The loans are repayable by fixed annual instalments and the State's obligation to make good this guarantee arises only when there has been a substantial default in the payment of interest. We have, of course, power to exercise discretion in that matter and sometimes have been lenient in the case of businesses which have run temporarily into difficulties but appear to have good future prospects, but where it appears clear that the project is not going to make good a receiver is put in by the Minister for Industry and Commerce who seeks to realise from the assets the greatest amount he can for the benefit of the Exchequer, the State taking over the full obligation to the lender to repay the amount advanced and the interest due to the extent of 2½ percent.

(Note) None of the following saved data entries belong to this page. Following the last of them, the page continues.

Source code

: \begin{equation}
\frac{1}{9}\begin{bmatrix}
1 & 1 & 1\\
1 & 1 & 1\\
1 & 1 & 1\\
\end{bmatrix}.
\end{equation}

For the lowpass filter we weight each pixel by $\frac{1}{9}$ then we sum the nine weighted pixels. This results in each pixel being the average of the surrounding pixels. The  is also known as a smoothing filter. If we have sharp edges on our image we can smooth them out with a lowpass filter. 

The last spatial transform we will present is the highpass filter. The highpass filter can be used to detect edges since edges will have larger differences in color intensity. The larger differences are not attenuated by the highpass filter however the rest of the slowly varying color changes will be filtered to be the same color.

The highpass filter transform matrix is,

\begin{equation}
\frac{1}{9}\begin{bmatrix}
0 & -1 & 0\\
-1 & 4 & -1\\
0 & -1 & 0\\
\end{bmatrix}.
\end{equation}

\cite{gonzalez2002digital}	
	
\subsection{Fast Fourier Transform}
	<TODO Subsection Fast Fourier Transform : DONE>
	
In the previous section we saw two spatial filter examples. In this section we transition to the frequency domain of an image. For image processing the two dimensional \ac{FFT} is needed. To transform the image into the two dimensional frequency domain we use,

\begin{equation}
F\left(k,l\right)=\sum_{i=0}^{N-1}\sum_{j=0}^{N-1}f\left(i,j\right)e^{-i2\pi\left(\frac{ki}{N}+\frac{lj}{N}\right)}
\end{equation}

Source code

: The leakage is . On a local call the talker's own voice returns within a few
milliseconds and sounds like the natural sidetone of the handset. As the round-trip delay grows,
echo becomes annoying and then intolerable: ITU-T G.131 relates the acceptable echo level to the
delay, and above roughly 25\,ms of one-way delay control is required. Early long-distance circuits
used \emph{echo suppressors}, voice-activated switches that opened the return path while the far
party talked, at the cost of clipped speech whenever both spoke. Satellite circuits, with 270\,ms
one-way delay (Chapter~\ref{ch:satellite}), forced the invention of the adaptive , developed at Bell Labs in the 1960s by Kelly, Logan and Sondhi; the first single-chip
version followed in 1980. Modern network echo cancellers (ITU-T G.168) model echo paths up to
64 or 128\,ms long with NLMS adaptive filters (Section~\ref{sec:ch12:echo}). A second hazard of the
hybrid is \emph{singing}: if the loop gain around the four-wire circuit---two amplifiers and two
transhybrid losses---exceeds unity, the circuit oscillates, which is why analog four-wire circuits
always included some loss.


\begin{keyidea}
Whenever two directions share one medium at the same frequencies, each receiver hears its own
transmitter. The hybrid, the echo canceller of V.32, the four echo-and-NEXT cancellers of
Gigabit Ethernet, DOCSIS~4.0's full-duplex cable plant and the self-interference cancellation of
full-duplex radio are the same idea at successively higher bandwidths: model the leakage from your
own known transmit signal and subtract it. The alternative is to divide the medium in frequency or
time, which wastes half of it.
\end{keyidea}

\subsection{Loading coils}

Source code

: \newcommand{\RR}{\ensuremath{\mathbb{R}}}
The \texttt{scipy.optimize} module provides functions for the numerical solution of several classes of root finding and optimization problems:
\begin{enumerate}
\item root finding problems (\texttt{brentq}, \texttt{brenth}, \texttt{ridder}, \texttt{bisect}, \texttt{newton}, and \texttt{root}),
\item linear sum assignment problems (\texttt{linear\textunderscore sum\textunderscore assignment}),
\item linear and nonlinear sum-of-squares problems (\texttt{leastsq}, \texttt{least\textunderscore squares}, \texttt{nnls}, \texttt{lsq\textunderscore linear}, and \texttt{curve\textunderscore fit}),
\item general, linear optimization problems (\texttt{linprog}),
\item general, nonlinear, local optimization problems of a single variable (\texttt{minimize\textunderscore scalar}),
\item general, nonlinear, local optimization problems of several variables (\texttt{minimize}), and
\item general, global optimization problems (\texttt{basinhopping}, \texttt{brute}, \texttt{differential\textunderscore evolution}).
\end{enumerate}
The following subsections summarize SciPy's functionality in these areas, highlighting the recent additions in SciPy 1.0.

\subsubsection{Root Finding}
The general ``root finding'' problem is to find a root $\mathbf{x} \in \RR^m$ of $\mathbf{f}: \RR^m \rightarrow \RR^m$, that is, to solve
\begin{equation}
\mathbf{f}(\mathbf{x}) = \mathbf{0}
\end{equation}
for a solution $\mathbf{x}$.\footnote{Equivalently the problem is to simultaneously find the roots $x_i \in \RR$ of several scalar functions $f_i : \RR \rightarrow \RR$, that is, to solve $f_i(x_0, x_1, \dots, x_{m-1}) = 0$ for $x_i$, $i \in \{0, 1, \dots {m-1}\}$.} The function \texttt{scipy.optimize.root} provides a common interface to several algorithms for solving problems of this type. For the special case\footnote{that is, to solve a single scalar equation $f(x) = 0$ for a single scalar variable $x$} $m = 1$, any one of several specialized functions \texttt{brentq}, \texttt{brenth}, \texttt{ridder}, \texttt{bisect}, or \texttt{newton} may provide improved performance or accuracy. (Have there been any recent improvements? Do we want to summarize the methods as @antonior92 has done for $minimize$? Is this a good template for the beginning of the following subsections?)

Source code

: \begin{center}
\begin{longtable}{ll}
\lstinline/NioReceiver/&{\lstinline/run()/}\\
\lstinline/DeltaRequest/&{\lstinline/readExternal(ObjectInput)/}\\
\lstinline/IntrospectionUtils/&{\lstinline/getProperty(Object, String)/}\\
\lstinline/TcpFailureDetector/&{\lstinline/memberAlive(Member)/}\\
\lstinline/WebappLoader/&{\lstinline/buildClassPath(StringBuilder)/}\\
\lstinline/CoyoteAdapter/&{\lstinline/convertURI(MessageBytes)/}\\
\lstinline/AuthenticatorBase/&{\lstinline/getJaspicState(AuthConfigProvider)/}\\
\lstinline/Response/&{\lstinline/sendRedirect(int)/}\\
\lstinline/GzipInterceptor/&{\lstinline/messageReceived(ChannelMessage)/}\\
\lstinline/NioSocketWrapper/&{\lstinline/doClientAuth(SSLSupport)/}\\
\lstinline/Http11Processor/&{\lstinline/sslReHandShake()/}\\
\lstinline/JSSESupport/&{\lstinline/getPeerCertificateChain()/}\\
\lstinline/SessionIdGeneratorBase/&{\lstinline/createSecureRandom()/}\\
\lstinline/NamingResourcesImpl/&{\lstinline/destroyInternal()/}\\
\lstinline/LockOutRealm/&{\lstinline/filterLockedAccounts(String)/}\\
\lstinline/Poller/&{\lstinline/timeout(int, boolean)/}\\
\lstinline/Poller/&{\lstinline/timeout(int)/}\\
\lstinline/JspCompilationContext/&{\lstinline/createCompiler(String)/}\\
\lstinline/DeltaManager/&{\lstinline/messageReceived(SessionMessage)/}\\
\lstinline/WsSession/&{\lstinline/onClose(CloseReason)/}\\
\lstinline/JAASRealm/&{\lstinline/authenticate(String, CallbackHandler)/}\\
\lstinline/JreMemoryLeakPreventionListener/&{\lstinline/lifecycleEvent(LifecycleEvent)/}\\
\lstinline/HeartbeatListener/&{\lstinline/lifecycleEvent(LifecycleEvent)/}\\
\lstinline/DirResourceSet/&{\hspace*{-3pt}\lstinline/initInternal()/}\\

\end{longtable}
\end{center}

I do not know if it is necessary to give here again the statistics which I gave in the Dáil as to the extent to which the Act has been utilised. These statistics are all set out in the Dáil debates. They indicate that the facilities available under the Act have been utilised to a large extent and have been instrumental in promoting a great deal of industrial activity within the country. While it is probable that the Acts will not have to be utilised to the same extent during the next five year period, it is nevertheless desirable that they should be there and that the power to guarantee loans for industrial purposes and other capital undertakings should be available to the Government. It is open to the Government to decide not to operate the Act or to utilise its powers under it if they think that the circumstances justify such a decision, but it is not desirable that they should be divested entirely of the power. That is the reason why this Bill is being put forward at the present time.